26-KALEMİN SIĞINAĞI KALEMDAN VE DİVİT… KALİGRAFİ İÇİN….
Bu kamış kalemlerin hali ile mahfazası ve sığınağı var: Divitler yada kalemdanlar. Uçları pek hassas olduğundan ve esasında bizzat kalemin en önemli kısmı olduğundan kalemlerin korunması da onları kullananlar için kalemin varlığı kadar önemlidir. Esas olan korunamayan zarar görür ve kaybolur.
İşte divit için de bu sığınaklardan biri dedik. Aslı “devat” olan bu sözcük Türkçe dilinde kazanmış divit biçimini. Eskiden belde taşınan, gümüşten ve madenden yapılan bir çeşit yazı takımı demek. Baş tarafında hokka bulunur ve 20-25 cm kadar uzun olan sap tarafı ise kalemlik vazifesi görürdü. Bazı divitlerde hokka kısmının alt kısmında yer alan çengele, kalemin ucunu açarken kalemin üzerine konulan makta denen bir alet de takılırdı. Önceleri kaligrafi ve hat yazısı ile meşguliyeti olanlar bu takımı kuşaklarına sokup kaymasın diye de “divit şiltesi” denen bir kılıf içine koymak sureti ile yanlarında taşırdı. Günümüzde bile hala bu divitlerin geçmişten kalan örneklerini görmek mümkündür. Görenler anlarlar ki hepsi ayrı bir zarafettir…
Kalemin evi olan bir diğer sığınak ise kalemdanlar ya da farklı bir ismiyle “kubur”dur. Yine bu da divit gibi kalemin muhafaza edilmesi için kalemlik de adlandırabileceğimiz bir başka alet. Ekrem Hakkı Ayverdi ‘nin söylediği gibi bunlar farklı ebat ve şekilde, farklı materyal ile yapılır ve incelikle itinalı bir biçimde sanat eseri olarak işlenirdi. “Kubur” ise bunların yuvarlak olanına denirdi…

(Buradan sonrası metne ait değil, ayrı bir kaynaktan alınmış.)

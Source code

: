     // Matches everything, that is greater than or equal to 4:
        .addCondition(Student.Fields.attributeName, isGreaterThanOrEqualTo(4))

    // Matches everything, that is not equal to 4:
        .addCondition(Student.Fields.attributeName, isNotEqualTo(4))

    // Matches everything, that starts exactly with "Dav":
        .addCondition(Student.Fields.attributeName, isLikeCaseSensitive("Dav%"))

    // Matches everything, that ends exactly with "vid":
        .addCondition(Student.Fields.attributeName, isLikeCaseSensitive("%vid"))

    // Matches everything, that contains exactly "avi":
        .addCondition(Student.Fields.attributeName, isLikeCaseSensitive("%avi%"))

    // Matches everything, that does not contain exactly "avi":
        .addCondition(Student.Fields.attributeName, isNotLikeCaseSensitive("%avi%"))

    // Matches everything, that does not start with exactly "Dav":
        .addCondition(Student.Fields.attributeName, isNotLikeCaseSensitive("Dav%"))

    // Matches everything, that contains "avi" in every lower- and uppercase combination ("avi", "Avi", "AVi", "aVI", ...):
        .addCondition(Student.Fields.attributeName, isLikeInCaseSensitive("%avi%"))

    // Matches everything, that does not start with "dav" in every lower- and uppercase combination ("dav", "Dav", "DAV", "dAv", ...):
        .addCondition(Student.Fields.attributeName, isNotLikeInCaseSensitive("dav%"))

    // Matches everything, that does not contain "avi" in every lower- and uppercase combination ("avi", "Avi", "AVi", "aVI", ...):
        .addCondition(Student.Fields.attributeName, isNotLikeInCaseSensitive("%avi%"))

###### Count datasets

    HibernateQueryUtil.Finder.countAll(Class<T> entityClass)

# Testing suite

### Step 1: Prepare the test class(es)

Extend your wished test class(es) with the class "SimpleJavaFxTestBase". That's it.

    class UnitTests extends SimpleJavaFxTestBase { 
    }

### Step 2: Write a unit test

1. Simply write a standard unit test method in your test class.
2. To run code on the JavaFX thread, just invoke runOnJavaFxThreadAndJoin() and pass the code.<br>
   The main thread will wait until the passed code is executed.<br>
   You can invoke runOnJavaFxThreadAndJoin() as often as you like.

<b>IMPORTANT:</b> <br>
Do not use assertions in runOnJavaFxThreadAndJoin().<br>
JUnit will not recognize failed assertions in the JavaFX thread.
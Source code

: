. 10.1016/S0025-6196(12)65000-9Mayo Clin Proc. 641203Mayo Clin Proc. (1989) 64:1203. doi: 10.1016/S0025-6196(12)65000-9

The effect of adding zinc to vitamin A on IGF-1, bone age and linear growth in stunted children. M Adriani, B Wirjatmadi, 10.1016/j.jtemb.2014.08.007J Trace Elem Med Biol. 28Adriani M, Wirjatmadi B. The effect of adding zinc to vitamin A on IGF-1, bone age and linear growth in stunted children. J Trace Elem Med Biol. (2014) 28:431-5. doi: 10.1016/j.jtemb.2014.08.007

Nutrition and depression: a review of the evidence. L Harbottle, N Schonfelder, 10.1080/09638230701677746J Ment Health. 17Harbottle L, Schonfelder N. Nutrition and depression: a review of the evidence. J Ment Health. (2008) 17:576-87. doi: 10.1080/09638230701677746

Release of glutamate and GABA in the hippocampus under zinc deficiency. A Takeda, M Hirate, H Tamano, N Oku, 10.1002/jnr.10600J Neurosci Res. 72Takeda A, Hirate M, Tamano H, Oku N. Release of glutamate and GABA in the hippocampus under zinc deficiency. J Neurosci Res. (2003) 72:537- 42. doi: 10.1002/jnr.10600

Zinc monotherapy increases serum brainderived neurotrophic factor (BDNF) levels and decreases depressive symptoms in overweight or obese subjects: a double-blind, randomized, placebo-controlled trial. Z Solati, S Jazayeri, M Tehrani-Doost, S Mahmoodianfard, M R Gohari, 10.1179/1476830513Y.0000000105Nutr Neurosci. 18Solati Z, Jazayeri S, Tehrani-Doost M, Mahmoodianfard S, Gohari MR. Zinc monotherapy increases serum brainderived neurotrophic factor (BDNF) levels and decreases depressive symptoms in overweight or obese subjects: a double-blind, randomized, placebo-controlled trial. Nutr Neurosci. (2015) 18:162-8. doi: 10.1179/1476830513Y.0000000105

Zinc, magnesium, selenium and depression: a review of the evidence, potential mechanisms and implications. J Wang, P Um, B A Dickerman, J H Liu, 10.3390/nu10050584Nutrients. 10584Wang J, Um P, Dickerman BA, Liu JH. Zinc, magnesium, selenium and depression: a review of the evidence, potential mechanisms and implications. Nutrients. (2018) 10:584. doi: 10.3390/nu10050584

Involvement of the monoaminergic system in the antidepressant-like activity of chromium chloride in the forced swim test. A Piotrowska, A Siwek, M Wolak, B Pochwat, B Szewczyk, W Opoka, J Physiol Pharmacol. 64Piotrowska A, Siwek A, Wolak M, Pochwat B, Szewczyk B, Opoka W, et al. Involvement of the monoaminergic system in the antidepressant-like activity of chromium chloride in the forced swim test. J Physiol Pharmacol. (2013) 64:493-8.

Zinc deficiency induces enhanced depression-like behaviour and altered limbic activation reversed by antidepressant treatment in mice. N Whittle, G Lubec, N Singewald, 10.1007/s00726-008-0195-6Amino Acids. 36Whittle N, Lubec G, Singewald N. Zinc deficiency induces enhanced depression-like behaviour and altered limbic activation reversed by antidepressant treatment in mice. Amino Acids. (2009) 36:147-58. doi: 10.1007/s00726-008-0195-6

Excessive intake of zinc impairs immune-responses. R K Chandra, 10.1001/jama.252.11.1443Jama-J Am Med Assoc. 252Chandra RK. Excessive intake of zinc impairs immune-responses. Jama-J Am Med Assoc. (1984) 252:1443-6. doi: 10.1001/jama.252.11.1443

KALİGRAFİ ‘NİN GÖZDESİ,,,KAMIŞ İŞTE BÖYLE BİR KALEMDİR
Kamışa uygulanan bu işlemlerden sonra sıra kalemin açılmasına geliyor. Gayet teknik bir ameliye olan bu safhayı gelin birlikte okuyalım: “Yeni açılacak kalemin boğum yeri, bir parmak altından, kalemtıraş ile kesilip çıkartılır. Eğer bu yapılmazsa kalem şakkı düz olmaz, eğri gidebilir. Sonra kalem, sol elin içine [dik bir vaziyette] yatırılarak orta boşluğu ve cidarı badem biçiminde görünene dek yukarıdan aşağıya meyilli olarak kesilir… [Ardından] alttaki sivrilik tıraş edilip inceltilir. Dil gibi uzadığı için kalem dili denilen bu yassı kısmın iki kenarı, kalem ağzının ne kadar genişlikte olması İsteniyorsa, ona göre alınır. Bu alınış iki taraftan aynı miktarda olmazsa kalem biçimsiz görünür. Sırça denilen ve kalemin dışını saran renkli parlak kısım mürekkebi tutmayacağı için, bunu sağlamak üzere, sadece ağız kısmından bir parça kalemtıraş yardımıyla giderilir. Kalemin dil ve ağız kısımları aynı genişlikte bırakıldığı gibi, ağız kısmı daha genişçe olabilir. Böylesine çakşırlı kalem denir.” Kalem iktibas yaptığımız yazıda anlatıldığı şekilde açıldıktan sonra ağız kısmı birkaç santimetre çatlatılarak ya da çıtlatılarak iki yakaya ayrılır. Buna da “sakk-ı kalem” derler. İşte kalemin uç kısmında böylece oluşturulan çatlak, bir depo vazifesi görür. Zira bu çatlağa mürekkep dolar ve yazı yazarken derviş, o mürekkep aşağı doğru devamlı akar. Şakkedilerek ikiye ayrılan uç kısmının her bir yakasına ayrı ad verilmiş: Kullanırken yazana yakın olan tarafa ünsi (yakın); diğer tarafa da vahşi (uzak) derlermiş.